What is required — Skip all pictures. Write out the data below from its first line through the line that contains "于是另外一种相对更为成功的解".

***** Dataset extract *****

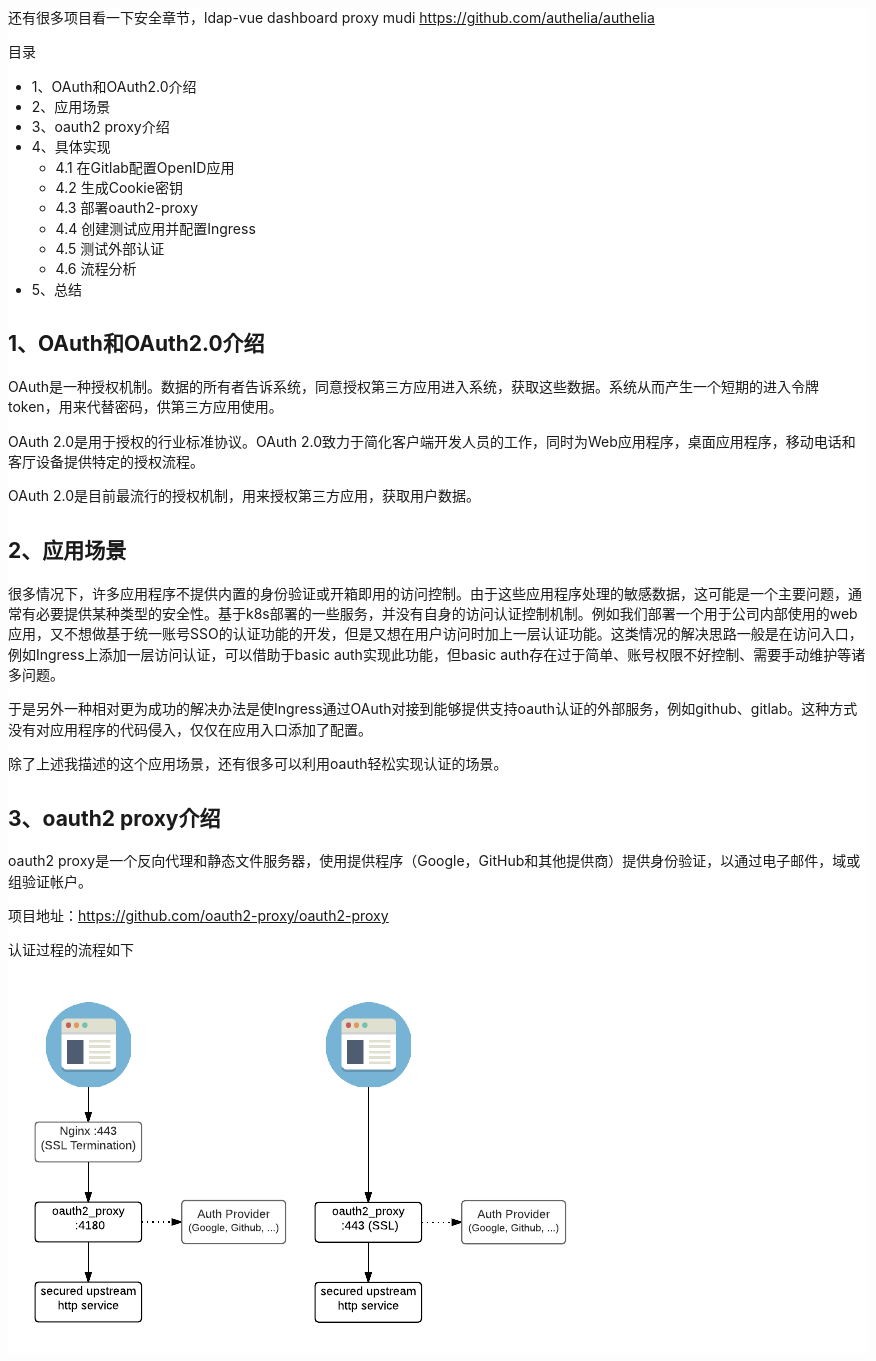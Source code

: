 还有很多项目看一下安全章节，ldap-vue dashboard     proxy mudi
https://github.com/authelia/authelia

目录  

-   1、OAuth和OAuth2.0介绍
-   2、应用场景
-   3、oauth2 proxy介绍
-   4、具体实现
    -   4.1 在Gitlab配置OpenID应用
    -   4.2 生成Cookie密钥
    -   4.3 部署oauth2-proxy
    -   4.4 创建测试应用并配置Ingress
    -   4.5 测试外部认证
    -   4.6 流程分析
-   5、总结

## 1、OAuth和OAuth2.0介绍

OAuth是一种授权机制。数据的所有者告诉系统，同意授权第三方应用进入系统，获取这些数据。系统从而产生一个短期的进入令牌token，用来代替密码，供第三方应用使用。

OAuth 2.0是用于授权的行业标准协议。OAuth 2.0致力于简化客户端开发人员的工作，同时为Web应用程序，桌面应用程序，移动电话和客厅设备提供特定的授权流程。

OAuth 2.0是目前最流行的授权机制，用来授权第三方应用，获取用户数据。

## 2、应用场景

很多情况下，许多应用程序不提供内置的身份验证或开箱即用的访问控制。由于这些应用程序处理的敏感数据，这可能是一个主要问题，通常有必要提供某种类型的安全性。基于k8s部署的一些服务，并没有自身的访问认证控制机制。例如我们部署一个用于公司内部使用的web应用，又不想做基于统一账号SSO的认证功能的开发，但是又想在用户访问时加上一层认证功能。这类情况的解决思路一般是在访问入口，例如Ingress上添加一层访问认证，可以借助于basic auth实现此功能，但basic auth存在过于简单、账号权限不好控制、需要手动维护等诸多问题。

于是另外一种相对更为成功的解决办法是使Ingress通过OAuth对接到能够提供支持oauth认证的外部服务，例如github、gitlab。这种方式没有对应用程序的代码侵入，仅仅在应用入口添加了配置。

除了上述我描述的这个应用场景，还有很多可以利用oauth轻松实现认证的场景。

## 3、oauth2 proxy介绍

oauth2 proxy是一个反向代理和静态文件服务器，使用提供程序（Google，GitHub和其他提供商）提供身份验证，以通过电子邮件，域或组验证帐户。

项目地址：https://github.com/oauth2-proxy/oauth2-proxy

认证过程的流程如下

![1686484767834](image/README/1686484767834.png)
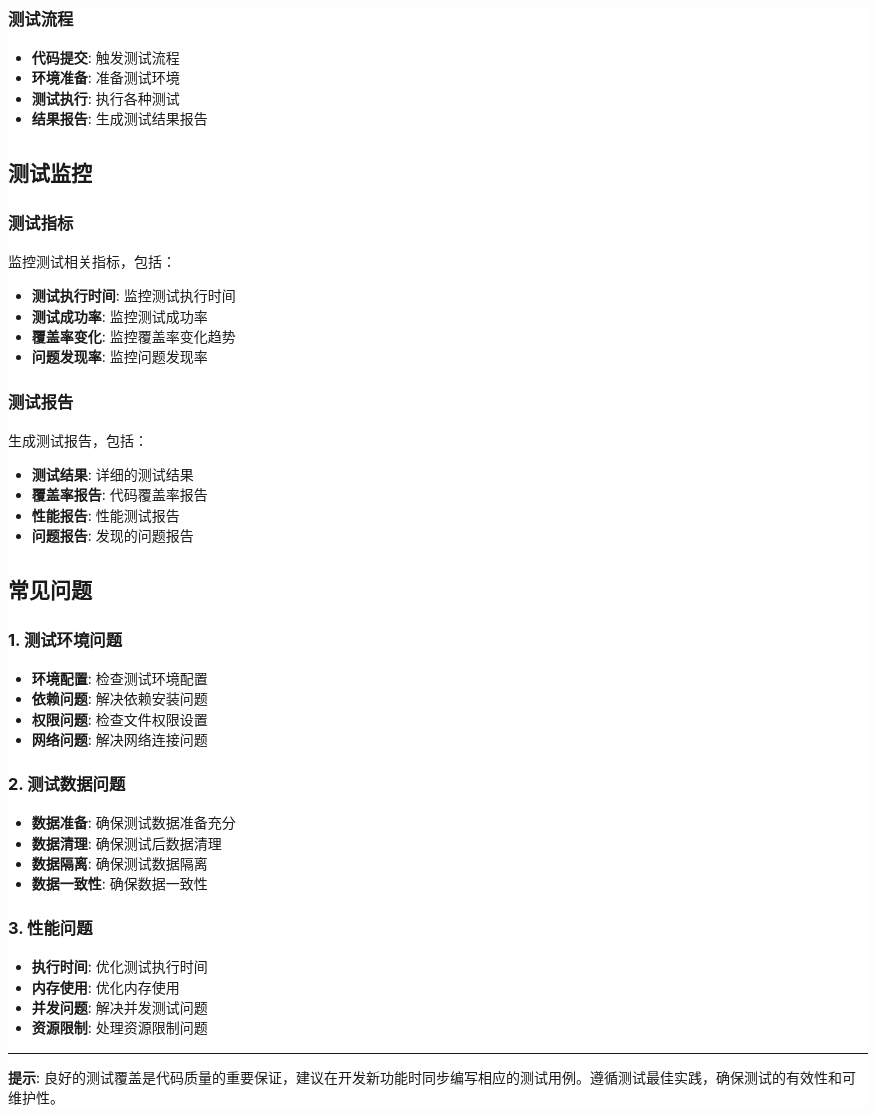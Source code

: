 ### 测试流程

- **代码提交**: 触发测试流程
- **环境准备**: 准备测试环境
- **测试执行**: 执行各种测试
- **结果报告**: 生成测试结果报告

## 测试监控

### 测试指标

监控测试相关指标，包括：

- **测试执行时间**: 监控测试执行时间
- **测试成功率**: 监控测试成功率
- **覆盖率变化**: 监控覆盖率变化趋势
- **问题发现率**: 监控问题发现率

### 测试报告

生成测试报告，包括：

- **测试结果**: 详细的测试结果
- **覆盖率报告**: 代码覆盖率报告
- **性能报告**: 性能测试报告
- **问题报告**: 发现的问题报告

## 常见问题

### 1. 测试环境问题

- **环境配置**: 检查测试环境配置
- **依赖问题**: 解决依赖安装问题
- **权限问题**: 检查文件权限设置
- **网络问题**: 解决网络连接问题

### 2. 测试数据问题

- **数据准备**: 确保测试数据准备充分
- **数据清理**: 确保测试后数据清理
- **数据隔离**: 确保测试数据隔离
- **数据一致性**: 确保数据一致性

### 3. 性能问题

- **执行时间**: 优化测试执行时间
- **内存使用**: 优化内存使用
- **并发问题**: 解决并发测试问题
- **资源限制**: 处理资源限制问题

---

**提示**: 良好的测试覆盖是代码质量的重要保证，建议在开发新功能时同步编写相应的测试用例。遵循测试最佳实践，确保测试的有效性和可维护性。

*****

Problem solution —
Source code

: 还有很多项目看一下安全章节，ldap-vue dashboard     proxy mudi
https://github.com/authelia/authelia

目录  

-   1、OAuth和OAuth2.0介绍
-   2、应用场景
-   3、oauth2 proxy介绍
-   4、具体实现
    -   4.1 在Gitlab配置OpenID应用
    -   4.2 生成Cookie密钥
    -   4.3 部署oauth2-proxy
    -   4.4 创建测试应用并配置Ingress
    -   4.5 测试外部认证
    -   4.6 流程分析
-   5、总结

## 1、OAuth和OAuth2.0介绍

OAuth是一种授权机制。数据的所有者告诉系统，同意授权第三方应用进入系统，获取这些数据。系统从而产生一个短期的进入令牌token，用来代替密码，供第三方应用使用。

OAuth 2.0是用于授权的行业标准协议。OAuth 2.0致力于简化客户端开发人员的工作，同时为Web应用程序，桌面应用程序，移动电话和客厅设备提供特定的授权流程。

OAuth 2.0是目前最流行的授权机制，用来授权第三方应用，获取用户数据。

## 2、应用场景

很多情况下，许多应用程序不提供内置的身份验证或开箱即用的访问控制。由于这些应用程序处理的敏感数据，这可能是一个主要问题，通常有必要提供某种类型的安全性。基于k8s部署的一些服务，并没有自身的访问认证控制机制。例如我们部署一个用于公司内部使用的web应用，又不想做基于统一账号SSO的认证功能的开发，但是又想在用户访问时加上一层认证功能。这类情况的解决思路一般是在访问入口，例如Ingress上添加一层访问认证，可以借助于basic auth实现此功能，但basic auth存在过于简单、账号权限不好控制、需要手动维护等诸多问题。

于是另外一种相对更为成功的解决办法是使Ingress通过OAuth对接到能够提供支持oauth认证的外部服务，例如github、gitlab。这种方式没有对应用程序的代码侵入，仅仅在应用入口添加了配置。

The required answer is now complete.